Question

if $\vec A = 2\vec i + \vec j$ and $\vec B = \vec i - \vec j$, sketch vectors graphically and find the component of $\vec A$ along $\vec B$ and perpendicular to $\vec B$.
(A) Component of A along B: $\dfrac{1}{2}\left( {\vec i - \vec j} \right)$
      Component of A perpendicular to B: $\dfrac{4}{2}\left( {\vec i + \vec j} \right)$
(B) Component of A along B: $\dfrac{1}{2}\left( {\vec i - \vec j} \right)$
      Component of A perpendicular to B: $\dfrac{3}{2}\left( {\vec i + \vec j} \right)$
(C) Component of A along B: $\dfrac{1}{2}\left( {\vec i - \vec j} \right)$
      Component of A perpendicular to B: $\dfrac{1}{2}\left( {\vec i + \vec j} \right)$
(D) Component of A along B: $\dfrac{1}{3}\left( {\vec i - \vec j} \right)$
       Component of A perpendicular to B: $\dfrac{3}{2}\left( {\vec i + \vec j} \right)$

Answer 1

Hint: For the diagram's construction, use the component of $\vec j$ on the y-axis and use the component of $\vec i$ on the x-axis. To calculate the components of $\vec A$, first, perform the dot product of the two given vectors and then use the dot product's value in the formula, so that calculation becomes easy.

Complete step by step answer:
By using the information of the given vectors, we will draw the vectors graphically as,
Now we will do the dot product of two given vectors.

Therefore we get

\[\begin{array}{l}
\vec A.\vec B = \left( {2\vec i + \vec j} \right).\left( {\vec i - \vec j} \right)\\
\vec A.\vec B = \left( 2 \right)\left( 1 \right) + \left( 1 \right)\left( { - 1} \right)\\
\vec A.\vec B = 2 - 1\\
\vec A.\vec B = 1
\end{array}\]

Write the formula of the component of $\vec A$ along $\vec B$, therefore we get

${A_b} = \left( {\dfrac{{\vec A.\vec B}}{{{{\left| {\vec B} \right|}^2}}}} \right)\vec B$……. (1)

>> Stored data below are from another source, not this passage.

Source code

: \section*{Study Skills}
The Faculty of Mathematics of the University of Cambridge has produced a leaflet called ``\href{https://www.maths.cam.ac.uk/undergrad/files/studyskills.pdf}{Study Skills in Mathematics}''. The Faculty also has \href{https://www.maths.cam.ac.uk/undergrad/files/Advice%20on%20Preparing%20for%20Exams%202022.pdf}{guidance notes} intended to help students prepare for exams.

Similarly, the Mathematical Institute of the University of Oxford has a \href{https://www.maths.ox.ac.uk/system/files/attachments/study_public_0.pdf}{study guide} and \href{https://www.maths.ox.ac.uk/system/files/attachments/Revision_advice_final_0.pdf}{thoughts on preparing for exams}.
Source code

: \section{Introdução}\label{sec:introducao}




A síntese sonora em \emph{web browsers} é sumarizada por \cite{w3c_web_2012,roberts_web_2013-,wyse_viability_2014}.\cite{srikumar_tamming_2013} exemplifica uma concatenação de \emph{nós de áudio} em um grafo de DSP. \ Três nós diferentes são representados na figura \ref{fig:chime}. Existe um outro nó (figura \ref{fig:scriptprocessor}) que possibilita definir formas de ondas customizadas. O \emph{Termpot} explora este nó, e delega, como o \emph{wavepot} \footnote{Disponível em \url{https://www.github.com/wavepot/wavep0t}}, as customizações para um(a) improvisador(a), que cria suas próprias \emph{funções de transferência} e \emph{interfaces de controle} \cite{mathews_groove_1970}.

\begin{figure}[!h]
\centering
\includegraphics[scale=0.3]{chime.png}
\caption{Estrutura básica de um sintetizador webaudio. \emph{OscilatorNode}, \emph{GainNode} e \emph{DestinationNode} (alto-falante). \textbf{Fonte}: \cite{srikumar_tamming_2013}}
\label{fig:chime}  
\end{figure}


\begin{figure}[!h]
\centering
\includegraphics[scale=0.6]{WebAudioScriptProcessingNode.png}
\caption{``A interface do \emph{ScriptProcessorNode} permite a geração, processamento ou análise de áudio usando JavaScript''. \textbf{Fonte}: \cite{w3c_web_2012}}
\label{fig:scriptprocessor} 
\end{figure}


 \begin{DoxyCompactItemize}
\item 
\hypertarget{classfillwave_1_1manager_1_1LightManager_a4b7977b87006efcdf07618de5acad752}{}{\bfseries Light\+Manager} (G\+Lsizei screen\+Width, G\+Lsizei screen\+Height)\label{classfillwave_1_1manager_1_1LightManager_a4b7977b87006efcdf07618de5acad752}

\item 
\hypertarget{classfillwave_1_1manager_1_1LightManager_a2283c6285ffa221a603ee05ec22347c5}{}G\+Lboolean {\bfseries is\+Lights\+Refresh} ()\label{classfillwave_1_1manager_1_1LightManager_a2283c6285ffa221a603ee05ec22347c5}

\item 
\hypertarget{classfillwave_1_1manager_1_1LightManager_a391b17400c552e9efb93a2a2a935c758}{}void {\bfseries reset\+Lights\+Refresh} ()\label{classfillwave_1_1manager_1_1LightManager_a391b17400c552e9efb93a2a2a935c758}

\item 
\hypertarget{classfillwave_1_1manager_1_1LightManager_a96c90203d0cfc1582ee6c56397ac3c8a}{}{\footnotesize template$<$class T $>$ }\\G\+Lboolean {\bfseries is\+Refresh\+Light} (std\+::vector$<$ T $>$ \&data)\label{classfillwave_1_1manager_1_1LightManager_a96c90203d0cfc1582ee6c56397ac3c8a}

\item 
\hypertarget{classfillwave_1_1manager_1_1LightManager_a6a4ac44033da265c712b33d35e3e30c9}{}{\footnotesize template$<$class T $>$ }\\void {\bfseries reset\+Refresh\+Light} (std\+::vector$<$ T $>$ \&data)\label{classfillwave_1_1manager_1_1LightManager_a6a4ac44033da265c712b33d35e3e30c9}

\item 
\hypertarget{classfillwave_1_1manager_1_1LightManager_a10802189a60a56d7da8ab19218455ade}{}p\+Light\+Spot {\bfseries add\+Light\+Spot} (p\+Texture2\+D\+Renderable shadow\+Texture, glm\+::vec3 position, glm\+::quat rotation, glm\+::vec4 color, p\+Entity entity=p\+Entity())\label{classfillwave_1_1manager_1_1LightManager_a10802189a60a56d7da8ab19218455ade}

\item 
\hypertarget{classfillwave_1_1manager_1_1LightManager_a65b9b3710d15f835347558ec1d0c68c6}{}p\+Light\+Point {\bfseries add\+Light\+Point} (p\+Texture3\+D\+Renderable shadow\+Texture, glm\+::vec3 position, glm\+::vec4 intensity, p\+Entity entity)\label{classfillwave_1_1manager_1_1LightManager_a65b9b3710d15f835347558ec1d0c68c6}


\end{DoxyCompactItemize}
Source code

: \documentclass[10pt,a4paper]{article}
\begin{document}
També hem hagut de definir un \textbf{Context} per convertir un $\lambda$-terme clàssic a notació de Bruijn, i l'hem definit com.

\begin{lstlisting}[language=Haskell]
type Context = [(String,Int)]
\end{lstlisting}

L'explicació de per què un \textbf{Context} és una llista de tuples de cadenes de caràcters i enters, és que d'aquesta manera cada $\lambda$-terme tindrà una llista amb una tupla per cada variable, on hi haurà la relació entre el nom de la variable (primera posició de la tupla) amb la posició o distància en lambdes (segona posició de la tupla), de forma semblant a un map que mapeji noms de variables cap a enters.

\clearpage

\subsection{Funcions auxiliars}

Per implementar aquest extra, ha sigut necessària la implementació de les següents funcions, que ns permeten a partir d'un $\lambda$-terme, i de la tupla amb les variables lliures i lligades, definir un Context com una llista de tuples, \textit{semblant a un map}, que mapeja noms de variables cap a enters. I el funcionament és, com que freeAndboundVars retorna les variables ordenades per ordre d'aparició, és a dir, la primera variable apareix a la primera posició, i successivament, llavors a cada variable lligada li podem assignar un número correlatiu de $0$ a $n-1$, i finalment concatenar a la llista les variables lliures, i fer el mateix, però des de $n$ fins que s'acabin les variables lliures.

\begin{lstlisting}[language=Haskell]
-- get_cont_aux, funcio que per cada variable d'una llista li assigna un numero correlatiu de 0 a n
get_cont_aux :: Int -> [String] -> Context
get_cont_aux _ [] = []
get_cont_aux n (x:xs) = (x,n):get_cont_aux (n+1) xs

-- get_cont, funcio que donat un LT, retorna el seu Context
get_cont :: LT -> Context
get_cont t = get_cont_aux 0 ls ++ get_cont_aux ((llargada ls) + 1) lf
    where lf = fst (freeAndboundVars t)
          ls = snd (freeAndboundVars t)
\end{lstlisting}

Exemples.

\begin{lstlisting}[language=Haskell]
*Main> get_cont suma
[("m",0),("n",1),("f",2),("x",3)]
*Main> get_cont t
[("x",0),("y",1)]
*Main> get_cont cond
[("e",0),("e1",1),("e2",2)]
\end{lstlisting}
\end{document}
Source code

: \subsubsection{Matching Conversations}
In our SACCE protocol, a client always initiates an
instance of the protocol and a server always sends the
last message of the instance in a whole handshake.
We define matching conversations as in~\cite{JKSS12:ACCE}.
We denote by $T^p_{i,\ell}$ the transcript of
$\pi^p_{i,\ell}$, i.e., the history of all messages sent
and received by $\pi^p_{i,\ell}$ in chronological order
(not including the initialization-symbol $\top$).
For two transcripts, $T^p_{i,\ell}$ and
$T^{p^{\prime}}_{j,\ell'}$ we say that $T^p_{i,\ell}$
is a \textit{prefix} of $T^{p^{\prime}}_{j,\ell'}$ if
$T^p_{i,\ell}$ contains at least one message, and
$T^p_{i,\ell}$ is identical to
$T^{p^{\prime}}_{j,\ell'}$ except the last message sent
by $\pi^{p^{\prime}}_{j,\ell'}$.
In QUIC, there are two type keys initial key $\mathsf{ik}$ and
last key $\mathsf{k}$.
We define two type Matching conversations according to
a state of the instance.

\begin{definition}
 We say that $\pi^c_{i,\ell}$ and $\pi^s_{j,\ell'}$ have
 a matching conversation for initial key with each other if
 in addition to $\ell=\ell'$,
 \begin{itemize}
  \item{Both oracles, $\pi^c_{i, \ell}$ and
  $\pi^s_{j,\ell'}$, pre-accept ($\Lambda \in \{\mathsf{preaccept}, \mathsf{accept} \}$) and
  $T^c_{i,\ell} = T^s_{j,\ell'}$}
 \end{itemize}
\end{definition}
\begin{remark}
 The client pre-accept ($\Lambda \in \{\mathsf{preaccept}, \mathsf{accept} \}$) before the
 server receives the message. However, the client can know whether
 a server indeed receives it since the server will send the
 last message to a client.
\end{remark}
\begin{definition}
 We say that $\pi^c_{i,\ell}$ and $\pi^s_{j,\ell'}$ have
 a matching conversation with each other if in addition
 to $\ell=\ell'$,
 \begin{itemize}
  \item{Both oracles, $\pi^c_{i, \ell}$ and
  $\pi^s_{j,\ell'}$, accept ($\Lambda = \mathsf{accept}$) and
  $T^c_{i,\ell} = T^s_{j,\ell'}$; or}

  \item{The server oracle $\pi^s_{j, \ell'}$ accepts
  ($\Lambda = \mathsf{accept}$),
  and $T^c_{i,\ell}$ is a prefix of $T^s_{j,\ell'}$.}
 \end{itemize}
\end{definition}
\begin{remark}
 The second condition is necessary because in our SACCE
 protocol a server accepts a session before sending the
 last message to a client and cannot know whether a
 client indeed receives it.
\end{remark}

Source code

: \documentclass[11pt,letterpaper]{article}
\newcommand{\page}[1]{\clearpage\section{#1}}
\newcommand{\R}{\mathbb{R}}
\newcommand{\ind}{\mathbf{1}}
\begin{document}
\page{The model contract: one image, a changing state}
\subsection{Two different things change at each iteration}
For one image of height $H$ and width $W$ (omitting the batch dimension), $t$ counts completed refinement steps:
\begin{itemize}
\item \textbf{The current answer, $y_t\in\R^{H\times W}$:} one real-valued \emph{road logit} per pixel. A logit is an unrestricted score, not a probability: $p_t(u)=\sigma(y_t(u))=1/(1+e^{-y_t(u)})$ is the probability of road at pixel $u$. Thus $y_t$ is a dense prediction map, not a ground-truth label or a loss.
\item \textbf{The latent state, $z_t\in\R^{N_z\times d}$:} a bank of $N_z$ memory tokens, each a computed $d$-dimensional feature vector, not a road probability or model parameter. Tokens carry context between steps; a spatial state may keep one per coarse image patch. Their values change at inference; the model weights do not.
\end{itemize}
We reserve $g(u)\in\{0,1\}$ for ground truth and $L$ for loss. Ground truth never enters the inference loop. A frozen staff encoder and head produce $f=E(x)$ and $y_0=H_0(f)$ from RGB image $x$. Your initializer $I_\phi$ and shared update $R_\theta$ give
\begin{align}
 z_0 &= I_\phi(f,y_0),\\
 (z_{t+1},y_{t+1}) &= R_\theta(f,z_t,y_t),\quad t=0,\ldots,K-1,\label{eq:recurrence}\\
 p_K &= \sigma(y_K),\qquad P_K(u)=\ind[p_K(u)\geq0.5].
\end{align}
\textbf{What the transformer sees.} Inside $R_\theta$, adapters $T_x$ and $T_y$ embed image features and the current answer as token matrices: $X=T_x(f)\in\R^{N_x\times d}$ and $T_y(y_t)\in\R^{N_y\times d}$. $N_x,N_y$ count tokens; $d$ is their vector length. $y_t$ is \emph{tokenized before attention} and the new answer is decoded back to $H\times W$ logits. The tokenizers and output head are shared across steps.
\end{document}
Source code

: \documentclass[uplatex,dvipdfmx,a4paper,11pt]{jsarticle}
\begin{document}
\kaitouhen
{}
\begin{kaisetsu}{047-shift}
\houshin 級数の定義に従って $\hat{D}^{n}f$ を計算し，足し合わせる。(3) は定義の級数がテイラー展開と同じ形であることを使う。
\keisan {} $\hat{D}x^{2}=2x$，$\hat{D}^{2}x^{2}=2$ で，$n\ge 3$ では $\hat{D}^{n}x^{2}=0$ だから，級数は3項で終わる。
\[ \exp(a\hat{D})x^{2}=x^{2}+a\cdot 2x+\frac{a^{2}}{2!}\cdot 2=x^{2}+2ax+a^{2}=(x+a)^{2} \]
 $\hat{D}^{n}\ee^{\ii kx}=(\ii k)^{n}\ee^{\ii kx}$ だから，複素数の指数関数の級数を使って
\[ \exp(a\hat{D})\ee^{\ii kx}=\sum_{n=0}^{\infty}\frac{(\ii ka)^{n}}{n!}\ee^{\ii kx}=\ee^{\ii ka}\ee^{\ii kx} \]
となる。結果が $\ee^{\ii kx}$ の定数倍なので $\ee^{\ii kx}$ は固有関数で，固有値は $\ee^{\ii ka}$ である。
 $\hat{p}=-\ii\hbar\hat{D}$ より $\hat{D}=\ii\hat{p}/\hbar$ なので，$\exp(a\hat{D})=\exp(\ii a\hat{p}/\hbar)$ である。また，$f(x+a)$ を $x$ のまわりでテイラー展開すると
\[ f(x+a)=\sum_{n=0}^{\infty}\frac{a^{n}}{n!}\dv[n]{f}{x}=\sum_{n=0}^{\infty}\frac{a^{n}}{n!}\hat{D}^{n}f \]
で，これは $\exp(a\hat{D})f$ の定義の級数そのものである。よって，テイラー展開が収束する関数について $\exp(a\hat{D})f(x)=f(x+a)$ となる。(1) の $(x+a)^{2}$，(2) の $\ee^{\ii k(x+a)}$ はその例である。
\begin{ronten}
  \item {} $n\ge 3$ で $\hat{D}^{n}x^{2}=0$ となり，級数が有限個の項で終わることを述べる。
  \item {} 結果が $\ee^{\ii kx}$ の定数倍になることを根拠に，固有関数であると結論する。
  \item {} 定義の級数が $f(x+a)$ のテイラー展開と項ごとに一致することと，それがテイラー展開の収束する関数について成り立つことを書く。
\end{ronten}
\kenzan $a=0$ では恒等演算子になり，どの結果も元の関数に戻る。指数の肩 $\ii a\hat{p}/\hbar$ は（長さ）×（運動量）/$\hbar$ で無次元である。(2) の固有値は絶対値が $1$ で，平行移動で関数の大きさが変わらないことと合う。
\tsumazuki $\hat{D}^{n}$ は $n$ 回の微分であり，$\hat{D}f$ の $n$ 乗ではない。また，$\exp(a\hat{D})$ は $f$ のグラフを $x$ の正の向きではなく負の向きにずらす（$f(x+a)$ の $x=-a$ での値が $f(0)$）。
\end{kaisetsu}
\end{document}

Now we will calculate the magnitude of the B vector, so we get

$\begin{array}{l}
\left| {\vec B} \right| = \sqrt {{1^2} + {1^2}} \\
\left| {\vec B} \right| = \sqrt 2
\end{array}$

By substituting values of dot product and magnitude of B vector in the equation (1), we can calculate the component of $\vec A$ along $\vec B$,

\[\begin{array}{l}
{A_b} = \left( {\dfrac{{\vec A.\vec B}}{{{{\left| {\vec B} \right|}^2}}}} \right)\vec B\\
{A_b} = \left( {\dfrac{1}{{{{\left( {\sqrt 2 } \right)}^2}}}} \right)\left( {\vec i - \vec j} \right)\\
{A_b} = \dfrac{1}{2}\left( {\vec i - \vec j} \right)
\end{array}\]

To calculate the component of $\vec A$ perpendicular to$\vec B$, we will subtract the value of ${A_b}$ from the A vector.

Therefore, we get

\[\begin{array}{l}
{A_{ \bot B}} = \vec A - {A_B}\\
{A_{ \bot B}} = \left( {2\vec i + \vec j} \right) - \dfrac{1}{2}\left( {\vec i - \vec j} \right)\\
{A_{ \bot B}} = \left( {2 - \dfrac{1}{2}} \right)\vec i + \left( {1 + \dfrac{1}{2}} \right)\vec j\\
{A_{ \bot B}} = \dfrac{3}{2}\left( {\vec i + \vec j} \right)
\end{array}\]

Therefore, if $\vec A = 2\vec i + \vec j$ and$\vec B = \vec i - \vec j$, the components of $\vec A$ along $\vec B$ and perpendicular to $\vec B$ are \[\dfrac{1}{2}\left( {\vec i - \vec j} \right)\] and\[\dfrac{3}{2}\left( {\vec i + \vec j} \right)\]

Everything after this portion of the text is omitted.